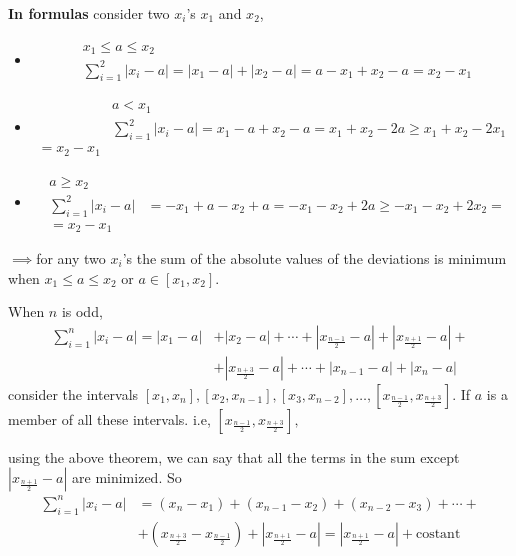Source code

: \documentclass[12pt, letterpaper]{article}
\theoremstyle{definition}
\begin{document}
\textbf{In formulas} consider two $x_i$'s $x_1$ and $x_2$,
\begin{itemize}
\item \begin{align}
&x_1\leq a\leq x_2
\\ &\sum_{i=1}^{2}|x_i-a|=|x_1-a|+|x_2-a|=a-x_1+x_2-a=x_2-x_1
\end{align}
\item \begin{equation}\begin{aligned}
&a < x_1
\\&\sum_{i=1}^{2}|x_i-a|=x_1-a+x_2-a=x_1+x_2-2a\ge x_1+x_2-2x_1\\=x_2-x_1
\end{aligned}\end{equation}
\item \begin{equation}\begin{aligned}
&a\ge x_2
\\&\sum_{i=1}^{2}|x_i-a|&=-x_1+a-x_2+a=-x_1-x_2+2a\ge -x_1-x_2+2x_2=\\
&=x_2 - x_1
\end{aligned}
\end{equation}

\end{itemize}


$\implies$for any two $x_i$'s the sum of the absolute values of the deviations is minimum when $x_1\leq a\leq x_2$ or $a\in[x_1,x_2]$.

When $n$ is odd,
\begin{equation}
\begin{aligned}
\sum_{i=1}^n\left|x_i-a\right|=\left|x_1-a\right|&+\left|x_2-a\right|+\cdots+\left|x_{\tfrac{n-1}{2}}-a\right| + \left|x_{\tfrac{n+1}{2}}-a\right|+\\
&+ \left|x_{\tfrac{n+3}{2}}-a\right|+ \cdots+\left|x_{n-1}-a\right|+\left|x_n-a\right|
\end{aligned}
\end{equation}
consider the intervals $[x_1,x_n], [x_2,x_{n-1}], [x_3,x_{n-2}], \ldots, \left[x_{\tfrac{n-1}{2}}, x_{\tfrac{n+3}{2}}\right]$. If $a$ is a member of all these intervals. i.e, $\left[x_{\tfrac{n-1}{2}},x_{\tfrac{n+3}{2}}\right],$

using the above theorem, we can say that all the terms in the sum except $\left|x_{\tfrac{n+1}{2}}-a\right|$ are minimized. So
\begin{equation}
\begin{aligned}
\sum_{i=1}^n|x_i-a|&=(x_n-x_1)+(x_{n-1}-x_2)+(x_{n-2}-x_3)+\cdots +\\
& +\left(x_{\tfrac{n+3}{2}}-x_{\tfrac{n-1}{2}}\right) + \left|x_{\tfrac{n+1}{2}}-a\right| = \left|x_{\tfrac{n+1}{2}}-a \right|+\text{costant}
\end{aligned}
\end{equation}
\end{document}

....................

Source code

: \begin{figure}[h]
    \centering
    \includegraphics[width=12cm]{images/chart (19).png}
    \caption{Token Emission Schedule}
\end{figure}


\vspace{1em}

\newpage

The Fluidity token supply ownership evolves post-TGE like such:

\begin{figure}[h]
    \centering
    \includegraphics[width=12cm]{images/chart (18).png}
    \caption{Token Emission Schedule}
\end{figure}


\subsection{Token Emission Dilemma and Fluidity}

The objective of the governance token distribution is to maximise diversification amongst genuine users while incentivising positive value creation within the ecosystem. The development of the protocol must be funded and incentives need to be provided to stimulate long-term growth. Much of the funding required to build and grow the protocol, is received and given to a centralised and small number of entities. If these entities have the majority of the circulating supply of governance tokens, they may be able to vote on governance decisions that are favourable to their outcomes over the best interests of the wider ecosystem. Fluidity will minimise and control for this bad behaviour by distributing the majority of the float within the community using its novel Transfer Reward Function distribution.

....................

▶ [HOW TO COMPLETE THIS TASK]: Check each line of the listing above, and copy it if it contains the word "consider".

▶ [RESULT BELOW]:
\textbf{In formulas} consider two $x_i$'s $x_1$ and $x_2$,
consider the intervals $[x_1,x_n], [x_2,x_{n-1}], [x_3,x_{n-2}], \ldots, \left[x_{\tfrac{n-1}{2}}, x_{\tfrac{n+3}{2}}\right]$. If $a$ is a member of all these intervals. i.e, $\left[x_{\tfrac{n-1}{2}},x_{\tfrac{n+3}{2}}\right],$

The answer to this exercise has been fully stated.